TRANQUEBAR
ALTERNATIVE REALITIES
Alternative Realities is a travelogue, a memoir, a satire and a feminist critique of Muslim women's lives, interwoven with the author's own ongoing struggles as a Muslim woman.
Each chapter presents personal stories of women living in cities, small towns and villages in India, Pakistan and Bangladeshthe three lands to which Nighat Gandhi belongs. In writing their stories, she attempts to break the silence enshrouding Muslim women's sexuality, and the ways in which they negotiate the restrictions placed on their freedoms within the framework of their culture. Women like Ghazala, who prefers the life of a second wife, 'living like a married single woman', to being bound within the ties of a conventional marriage; Nusrat and QT who believe theirs is a normal marriage, except that they are both women; Nisho, who refuses to accept that her transsexuality should deny her the right to love, and Firdaus, writer and feminist, who can walk out of a loveless marriage but not give up on love, with or without marriage.

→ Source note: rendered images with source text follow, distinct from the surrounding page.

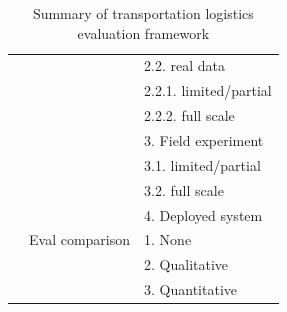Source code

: \documentclass[11pt,letterpaper,onecolumn,twoside,openright,final]{report}
\begin{document}
\begin{table}[htbp]
\begin{tabular}{lp{}p{}}
        &       &   2.2. real data \\
        &       &     2.2.1. limited/partial \\
        &       &     2.2.2. full scale \\
        &       & 3. Field experiment \\
        &       &   3.1. limited/partial \\
        &       &   3.2. full scale \\
        &       & 4. Deployed system \\
    \cline{2-3}
        & Eval comparison & 1. None \\
        &       & 2. Qualitative \\
        &       & 3. Quantitative \\
    \end{tabular}%
    \caption{Summary of transportation logistics evaluation framework}
    \label{tab:transport-logistics-eval-framework}%
\end{table}%
\end{document}
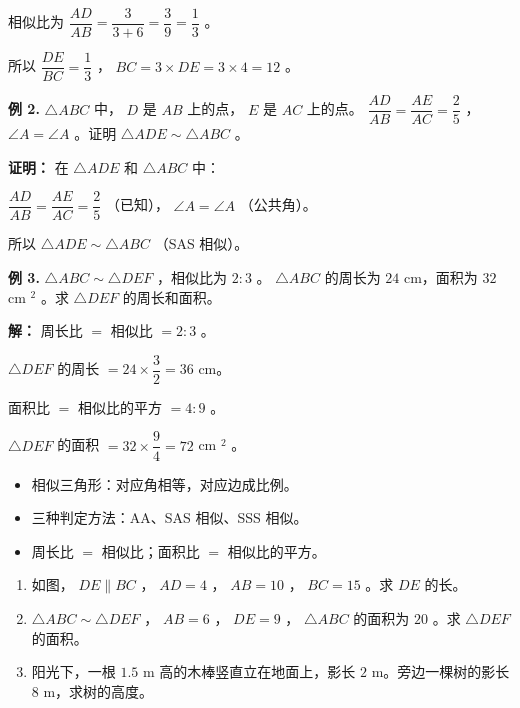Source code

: \begin{workedexamples}
相似比为 $\dfrac{AD}{AB} = \dfrac{3}{3 + 6} = \dfrac{3}{9} = \dfrac{1}{3}$ 。

所以 $\dfrac{DE}{BC} = \dfrac{1}{3}$ ， $BC = 3 \times DE = 3 \times 4 = 12$ 。

\textbf{例 2.} $\triangle ABC$ 中， $D$ 是 $AB$ 上的点， $E$ 是 $AC$ 上的点。 $\dfrac{AD}{AB} = \dfrac{AE}{AC} = \dfrac{2}{5}$ ， $\angle A = \angle A$ 。证明 $\triangle ADE \sim \triangle ABC$ 。

\textbf{证明：}
在 $\triangle ADE$ 和 $\triangle ABC$ 中：

$\dfrac{AD}{AB} = \dfrac{AE}{AC} = \dfrac{2}{5}$ （已知）， $\angle A = \angle A$ （公共角）。

所以 $\triangle ADE \sim \triangle ABC$ （SAS 相似）。

\textbf{例 3.} $\triangle ABC \sim \triangle DEF$ ，相似比为 $2:3$ 。 $\triangle ABC$ 的周长为 $24$ cm，面积为 $32$ cm $^2$ 。求 $\triangle DEF$ 的周长和面积。

\textbf{解：}
周长比 $=$ 相似比 $= 2:3$ 。

$\triangle DEF$ 的周长 $= 24 \times \dfrac{3}{2} = 36$ cm。

面积比 $=$ 相似比的平方 $= 4:9$ 。

$\triangle DEF$ 的面积 $= 32 \times \dfrac{9}{4} = 72$ cm $^2$ 。

\end{workedexamples}

\begin{keytakeaway}


\begin{itemize}
  \item 相似三角形：对应角相等，对应边成比例。
  \item 三种判定方法：AA、SAS 相似、SSS 相似。
  \item 周长比 $=$ 相似比；面积比 $=$ 相似比的平方。
\end{itemize}


\end{keytakeaway}

\begin{practice}


\begin{enumerate}
  \item 如图， $DE \parallel BC$ ， $AD = 4$ ， $AB = 10$ ， $BC = 15$ 。求 $DE$ 的长。
  \item $\triangle ABC \sim \triangle DEF$ ， $AB = 6$ ， $DE = 9$ ， $\triangle ABC$ 的面积为 $20$ 。求 $\triangle DEF$ 的面积。
  \item 阳光下，一根 $1.5$ m 高的木棒竖直立在地面上，影长 $2$ m。旁边一棵树的影长 $8$ m，求树的高度。
\end{enumerate}


\end{practice}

Nighat also explores her own story as a woman who dared to make choices that pitted her against her family and cultures. Alternative Realities is her jihad or struggle to deconstruct the demeaning stereotypes that prevail about all Muslim women. It is a reflection of the myriad ways in which, despite these misogynistic forces, they continue to weave webs of love and peace in their own lives and in the lives of those they live with.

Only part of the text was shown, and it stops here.